I have Amelie on now as background noise, which it's perfect for since everything is in French.

It's only 1:30 now and I have no idea what I'll do with the rest of the day. Matt and I might end up going to Murfreesboro to see a friend of his. That might be enjoyable. We'll see.

Tuesday, October 7, 2008

hormones?

sometimes i feel very mentally imbalanced. my brain will tell me two things simultaneously: you're unhappy, and you have no reason to be unhappy so snap out of it. i usually blame it on hormones, which really would make sense tonight because i just started my period. but it's SO ANNOYING. and i can't do anything about it. i mean, i'm a rational person who doesn't go off the deep end because of her emotions. i guess i can control how people perceive my feelings, but not the actual feelings. i mean, a cleansing cry might be healthy now...but why? what am i crying about? i have no idea! i just...feel...sad!

poor matt is the catalyst a lot of the time. i don't know, maybe i'm subconsciously more annoyed at him that i realize. today, for example, he came home, sat down on the couch and opened the computer, and didn't get up until bedtime. which is incredibly annoying since in don't want to sit around watching tv all afternoon. i mean, i might as well be asleep. i know he was tired and i wasn't, since i slept until noon whereas he slept until 4:30am. but this happens all the time, even when we both work in the morning. i know i can say, "hey, let's do this," or simply amuse myself as i was so used to doing before meeting matt...but...i don't know, i just don't.

so, i mean, it's all entirely my fault. if i'm not willing to affect change, then nothing will change. duh. if i refuse to talk to him, he's not going to know what i'm thinking.

old habits die hard. i've never talked to anyone about my feelings so it's really hard. usually it ends up sounding bad whenever i do say anything...either i can't communicate effectively, or i just sound mad. so i don't usually speak up. sometimes i'll write something. but that's it. i'm learning, i guess, that i have to stop being this way. it's not good for either of us or our relationship. ugh.

have i mentioned that i don't like growing up?

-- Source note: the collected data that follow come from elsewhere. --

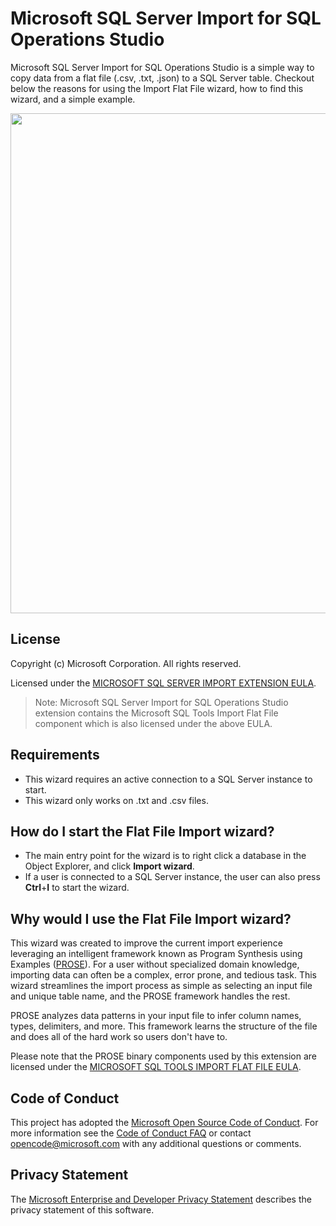 # Microsoft SQL Server Import for SQL Operations Studio

Microsoft SQL Server Import for SQL Operations Studio is a simple way to copy data from a flat file (.csv, .txt, .json) to a SQL Server table. Checkout below the reasons for using the Import Flat File wizard, how to find this wizard, and a simple example.

<img src="https://user-images.githubusercontent.com/30873802/43433347-c958ed28-942b-11e8-8bbc-f4f2529c3978.png" width="800px" />

## License

Copyright (c) Microsoft Corporation. All rights reserved.

Licensed under the [MICROSOFT SQL SERVER IMPORT EXTENSION EULA](https://raw.githubusercontent.com/Microsoft/sqlopsstudio/master/Microsoft_SQL_Server_Import_Extension_and_Tools_Import_Flat_File_Preview.doc).

> Note: Microsoft SQL Server Import for SQL Operations Studio extension contains the Microsoft SQL Tools Import Flat File component which is also licensed under the above EULA.

 ## Requirements
 * This wizard requires an active connection to a SQL Server instance to start.
 * This wizard only works on .txt and .csv files.

 ## How do I start the Flat File Import wizard?
 * The main entry point for the wizard is to right click a database in the Object Explorer, and click **Import wizard**.
 * If a user is connected to a SQL Server instance, the user can also press **Ctrl**+**I** to start the wizard.

 ## Why would I use the Flat File Import wizard?
 This wizard was created to improve the current import experience leveraging an intelligent framework known as Program Synthesis using Examples ([PROSE](https://microsoft.github.io/prose/)). For a user without specialized domain knowledge, importing data can often be a complex, error prone, and tedious task. This wizard streamlines the import process as simple as selecting an input file and unique table name, and the PROSE framework handles the rest.

 PROSE analyzes data patterns in your input file to infer column names, types, delimiters, and more. This framework learns the structure of the file and does all of the hard work so users don't have to.

 Please note that the PROSE binary components used by this extension are licensed under the [MICROSOFT SQL TOOLS IMPORT FLAT FILE  EULA](https://raw.githubusercontent.com/Microsoft/sqlopsstudio/master/Microsoft_SQL_Server_Import_Extension_and_Tools_Import_Flat_File_Preview.doc).

## Code of Conduct

This project has adopted the [Microsoft Open Source Code of Conduct](https://opensource.microsoft.com/codeofconduct/). For more information see the [Code of Conduct FAQ](https://opensource.microsoft.com/codeofconduct/faq/) or contact [opencode@microsoft.com](mailto:opencode@microsoft.com) with any additional questions or comments.

## Privacy Statement

The [Microsoft Enterprise and Developer Privacy Statement](https://privacy.microsoft.com/en-us/privacystatement) describes the privacy statement of this software.
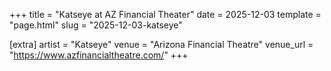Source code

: +++
title = "Katseye at AZ Financial Theater"
date = 2025-12-03
template = "page.html"
slug = "2025-12-03-katseye"

[extra]
artist = "Katseye"
venue = "Arizona Financial Theatre"
venue_url = "https://www.azfinancialtheatre.com/"
+++
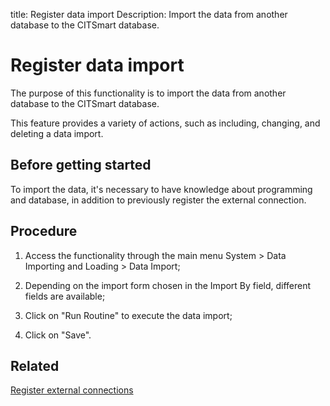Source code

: title: Register data import
Description: Import the data from another database to the CITSmart database.
# Register data import

The purpose of this functionality is to import the data from another database to
the CITSmart database.

This feature provides a variety of actions, such as including, changing, and
deleting a data import.

Before getting started
--------------------------

To import the data, it's necessary to have knowledge about programming and
database, in addition to previously register the external connection.

Procedure
-------------

1.  Access the functionality through the main menu System \> Data Importing and
    Loading \> Data Import;

2.  Depending on the import form chosen in the Import By field, different fields
    are available;

3.  Click on "Run Routine" to execute the data import;

4.  Click on "Save".

Related
-------

[Register external connections](/en-us/citsmart-platform-9/platform-administration/database/register-external-connections.html)


<!-- !!! tip "About"

    <b>Product/Version:</b> CITSmart | 9.00 &nbsp;&nbsp;
    <b>Updated:</b>01/10/2021 - Anna Martins
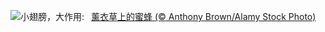 ![](https://www.bing.com/th?id=OHR.HoneyBeeLavender_ZH-CN4513594236_UHD.jpg&w=1000)小翅膀，大作用:&nbsp;&ensp;[薰衣草上的蜜蜂 (© Anthony Brown/Alamy Stock Photo)](https://www.bing.com/th?id=OHR.HoneyBeeLavender_ZH-CN4513594236_UHD.jpg)
<br><br/>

Friday is still three days away...

Good morning.

I'm off today.

And tomorrow.

But am almost broke, again. I have to stop eating out -- that's what's costing so much. I checked my bank statement last night and it was $20 here, $35 there, $17 a different place, etc. So I'm probably going to stay home today and do free things, like clean. I might walk down to Kroger -- that sounds like it might be enjoyable. I'd just need to get some essentials like milk and stuff. Maybe I should plan out a few meals first.

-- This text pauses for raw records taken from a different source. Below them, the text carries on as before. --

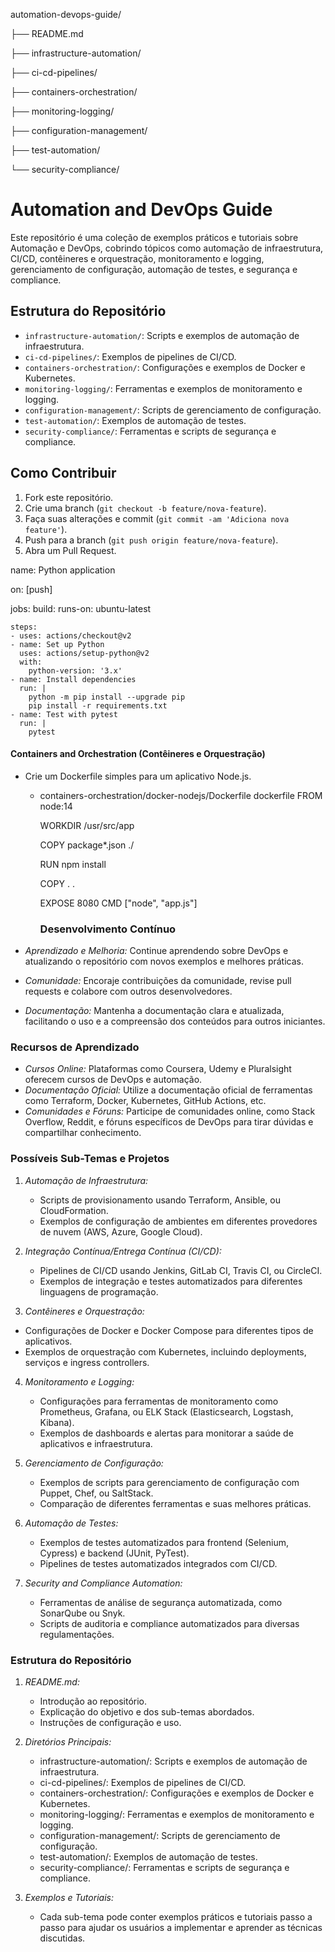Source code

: automation-devops-guide/

  ├── README.md
 
  ├── infrastructure-automation/
 
  ├── ci-cd-pipelines/
 
  ├── containers-orchestration/
 
  ├── monitoring-logging/
 
  ├── configuration-management/
 
  ├── test-automation/
 
  └── security-compliance/


# Automation and DevOps Guide

Este repositório é uma coleção de exemplos práticos e tutoriais sobre Automação e DevOps, cobrindo tópicos como automação de infraestrutura, CI/CD, contêineres e orquestração, monitoramento e logging, gerenciamento de configuração, automação de testes, e segurança e compliance.

## Estrutura do Repositório
- `infrastructure-automation/`: Scripts e exemplos de automação de infraestrutura.
- `ci-cd-pipelines/`: Exemplos de pipelines de CI/CD.
- `containers-orchestration/`: Configurações e exemplos de Docker e Kubernetes.
- `monitoring-logging/`: Ferramentas e exemplos de monitoramento e logging.
- `configuration-management/`: Scripts de gerenciamento de configuração.
- `test-automation/`: Exemplos de automação de testes.
- `security-compliance/`: Ferramentas e scripts de segurança e compliance.

## Como Contribuir
1. Fork este repositório.
2. Crie uma branch (`git checkout -b feature/nova-feature`).
3. Faça suas alterações e commit (`git commit -am 'Adiciona nova feature'`).
4. Push para a branch (`git push origin feature/nova-feature`).
5. Abra um Pull Request.


name: Python application

on: [push]

jobs:
  build:
    runs-on: ubuntu-latest

    steps:
    - uses: actions/checkout@v2
    - name: Set up Python
      uses: actions/setup-python@v2
      with:
        python-version: '3.x'
    - name: Install dependencies
      run: |
        python -m pip install --upgrade pip
        pip install -r requirements.txt
    - name: Test with pytest
      run: |
        pytest

        
#### Containers and Orchestration (Contêineres e Orquestração)
- Crie um Dockerfile simples para um aplicativo Node.js.
  - containers-orchestration/docker-nodejs/Dockerfile
    dockerfile
    FROM node:14

    WORKDIR /usr/src/app

    COPY package*.json ./

    RUN npm install

    COPY . .

    EXPOSE 8080
    CMD ["node", "app.js"]


    ### Desenvolvimento Contínuo

- *Aprendizado e Melhoria:* Continue aprendendo sobre DevOps e atualizando o repositório com novos exemplos e melhores práticas.
- *Comunidade:* Encoraje contribuições da comunidade, revise pull requests e colabore com outros desenvolvedores.
- *Documentação:* Mantenha a documentação clara e atualizada, facilitando o uso e a compreensão dos conteúdos para outros iniciantes.


### Recursos de Aprendizado

- *Cursos Online:* Plataformas como Coursera, Udemy e Pluralsight oferecem cursos de DevOps e automação.
- *Documentação Oficial:* Utilize a documentação oficial de ferramentas como Terraform, Docker, Kubernetes, GitHub Actions, etc.
- *Comunidades e Fóruns:* Participe de comunidades online, como Stack Overflow, Reddit, e fóruns específicos de DevOps para tirar dúvidas e compartilhar conhecimento.


### Possíveis Sub-Temas e Projetos

1. *Automação de Infraestrutura:*
   - Scripts de provisionamento usando Terraform, Ansible, ou CloudFormation.
   - Exemplos de configuração de ambientes em diferentes provedores de nuvem (AWS, Azure, Google Cloud).

2. *Integração Contínua/Entrega Contínua (CI/CD):*
   - Pipelines de CI/CD usando Jenkins, GitLab CI, Travis CI, ou CircleCI.
   - Exemplos de integração e testes automatizados para diferentes linguagens de programação.
  
  3. *Contêineres e Orquestração:*
   - Configurações de Docker e Docker Compose para diferentes tipos de aplicativos.
   - Exemplos de orquestração com Kubernetes, incluindo deployments, serviços e ingress controllers.

4. *Monitoramento e Logging:*
   - Configurações para ferramentas de monitoramento como Prometheus, Grafana, ou ELK Stack (Elasticsearch, Logstash, Kibana).
   - Exemplos de dashboards e alertas para monitorar a saúde de aplicativos e infraestrutura.

5. *Gerenciamento de Configuração:*
   - Exemplos de scripts para gerenciamento de configuração com Puppet, Chef, ou SaltStack.
   - Comparação de diferentes ferramentas e suas melhores práticas.

6. *Automação de Testes:*
   - Exemplos de testes automatizados para frontend (Selenium, Cypress) e backend (JUnit, PyTest).
   - Pipelines de testes automatizados integrados com CI/CD.

7. *Security and Compliance Automation:*
   - Ferramentas de análise de segurança automatizada, como SonarQube ou Snyk.
   - Scripts de auditoria e compliance automatizados para diversas regulamentações.


### Estrutura do Repositório

1. *README.md:*
   - Introdução ao repositório.
   - Explicação do objetivo e dos sub-temas abordados.
   - Instruções de configuração e uso.

2. *Diretórios Principais:*
   - infrastructure-automation/: Scripts e exemplos de automação de infraestrutura.
   - ci-cd-pipelines/: Exemplos de pipelines de CI/CD.
   - containers-orchestration/: Configurações e exemplos de Docker e Kubernetes.
   - monitoring-logging/: Ferramentas e exemplos de monitoramento e logging.
   - configuration-management/: Scripts de gerenciamento de configuração.
   - test-automation/: Exemplos de automação de testes.
   - security-compliance/: Ferramentas e scripts de segurança e compliance.

3. *Exemplos e Tutoriais:*
   - Cada sub-tema pode conter exemplos práticos e tutoriais passo a passo para ajudar os usuários a implementar e aprender as técnicas discutidas.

Sunday was Andy Griffith Day (the fourth annual, I believe). Matt drove us to Knoxville because he's a dear; left Nashville around 8am and stopped by the church as soon as we arrived so that I could see old friends. Some of those folks I hadn't seen in quite a while! It's always pleasant (though sometimes can be nerve-wracking) to see everyone. They're all such nice people. (I should write Kathy Smith a letter....)

After everyone disbanded after church, we headed over to the house where lunch preparations had already begun. On the menu was hamburgers ("Naomi, the hamburgers are burnin'!"), baked potatoes (what Andy orders from the French restaurant -- I guess Mom isn't daring enough to fix escargot, which would be an appropriate dish since it also comes up when Peggy orders a dish for herself and for Andy), pickles of course, and apple pie for dessert. The pie was deliciously flaky because Anna Laura used lard in it. I mean, of course Aunt Bee cooked with lard..and bacon grease and all those awful fats. Yum.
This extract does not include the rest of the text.